Copy each line of the following material that has the string "system".

--- Extracted records Enclosed Below ---

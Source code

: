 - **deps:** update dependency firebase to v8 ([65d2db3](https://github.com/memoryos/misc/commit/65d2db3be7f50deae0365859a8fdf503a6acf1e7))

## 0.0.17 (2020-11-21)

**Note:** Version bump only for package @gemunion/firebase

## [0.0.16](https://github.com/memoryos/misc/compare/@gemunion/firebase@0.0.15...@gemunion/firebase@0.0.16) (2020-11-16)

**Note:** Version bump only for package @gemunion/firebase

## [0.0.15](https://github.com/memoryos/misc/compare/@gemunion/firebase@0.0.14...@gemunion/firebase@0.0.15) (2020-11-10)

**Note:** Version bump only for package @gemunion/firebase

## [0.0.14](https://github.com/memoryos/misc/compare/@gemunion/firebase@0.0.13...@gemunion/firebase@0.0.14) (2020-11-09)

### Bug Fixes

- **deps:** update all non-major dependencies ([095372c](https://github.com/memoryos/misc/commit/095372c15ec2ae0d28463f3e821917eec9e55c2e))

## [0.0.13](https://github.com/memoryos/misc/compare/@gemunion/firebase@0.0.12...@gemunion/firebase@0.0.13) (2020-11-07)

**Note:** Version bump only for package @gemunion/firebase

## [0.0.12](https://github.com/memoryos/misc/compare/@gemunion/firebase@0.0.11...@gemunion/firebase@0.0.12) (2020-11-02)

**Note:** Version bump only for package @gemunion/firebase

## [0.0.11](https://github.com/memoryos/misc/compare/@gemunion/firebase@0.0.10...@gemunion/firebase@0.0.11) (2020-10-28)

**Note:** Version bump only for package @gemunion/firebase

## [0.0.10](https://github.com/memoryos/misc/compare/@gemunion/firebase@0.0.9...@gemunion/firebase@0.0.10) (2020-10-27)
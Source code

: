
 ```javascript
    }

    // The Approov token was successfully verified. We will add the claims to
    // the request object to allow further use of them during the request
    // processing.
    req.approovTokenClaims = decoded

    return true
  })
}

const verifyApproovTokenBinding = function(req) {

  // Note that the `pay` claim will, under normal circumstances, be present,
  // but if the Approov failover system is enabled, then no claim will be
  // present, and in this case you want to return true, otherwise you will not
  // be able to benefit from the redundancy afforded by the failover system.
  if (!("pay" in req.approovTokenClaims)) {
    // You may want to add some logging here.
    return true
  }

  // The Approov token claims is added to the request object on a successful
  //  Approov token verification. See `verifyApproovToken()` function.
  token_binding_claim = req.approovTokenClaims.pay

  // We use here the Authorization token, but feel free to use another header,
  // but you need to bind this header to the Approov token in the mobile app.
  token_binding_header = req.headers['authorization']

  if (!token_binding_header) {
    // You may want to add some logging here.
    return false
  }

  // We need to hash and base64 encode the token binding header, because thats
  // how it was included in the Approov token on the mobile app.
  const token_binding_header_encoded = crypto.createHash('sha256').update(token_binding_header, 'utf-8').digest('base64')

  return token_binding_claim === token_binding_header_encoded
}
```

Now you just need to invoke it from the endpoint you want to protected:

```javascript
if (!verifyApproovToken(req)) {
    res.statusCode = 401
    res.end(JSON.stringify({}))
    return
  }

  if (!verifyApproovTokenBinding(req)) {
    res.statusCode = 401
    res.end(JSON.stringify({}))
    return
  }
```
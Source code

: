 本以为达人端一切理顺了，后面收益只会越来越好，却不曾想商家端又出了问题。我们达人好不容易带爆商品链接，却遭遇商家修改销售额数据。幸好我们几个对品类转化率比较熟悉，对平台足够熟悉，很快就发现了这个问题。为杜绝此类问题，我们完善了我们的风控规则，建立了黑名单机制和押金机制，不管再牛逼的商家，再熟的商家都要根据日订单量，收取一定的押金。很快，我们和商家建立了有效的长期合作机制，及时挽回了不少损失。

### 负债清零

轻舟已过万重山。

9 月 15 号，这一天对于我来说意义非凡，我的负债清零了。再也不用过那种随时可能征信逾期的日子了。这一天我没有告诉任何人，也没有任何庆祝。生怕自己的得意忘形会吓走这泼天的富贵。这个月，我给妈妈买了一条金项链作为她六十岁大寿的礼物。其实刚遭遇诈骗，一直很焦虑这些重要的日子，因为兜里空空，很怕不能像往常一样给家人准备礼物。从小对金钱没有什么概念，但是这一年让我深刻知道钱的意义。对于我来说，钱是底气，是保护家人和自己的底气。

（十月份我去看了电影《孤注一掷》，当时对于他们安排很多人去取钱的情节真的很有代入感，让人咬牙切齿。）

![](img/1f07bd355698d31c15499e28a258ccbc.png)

--- End of Enclosed Extracted records ---

-- Output of the task --
  // but if the Approov failover system is enabled, then no claim will be
  // be able to benefit from the redundancy afforded by the failover system.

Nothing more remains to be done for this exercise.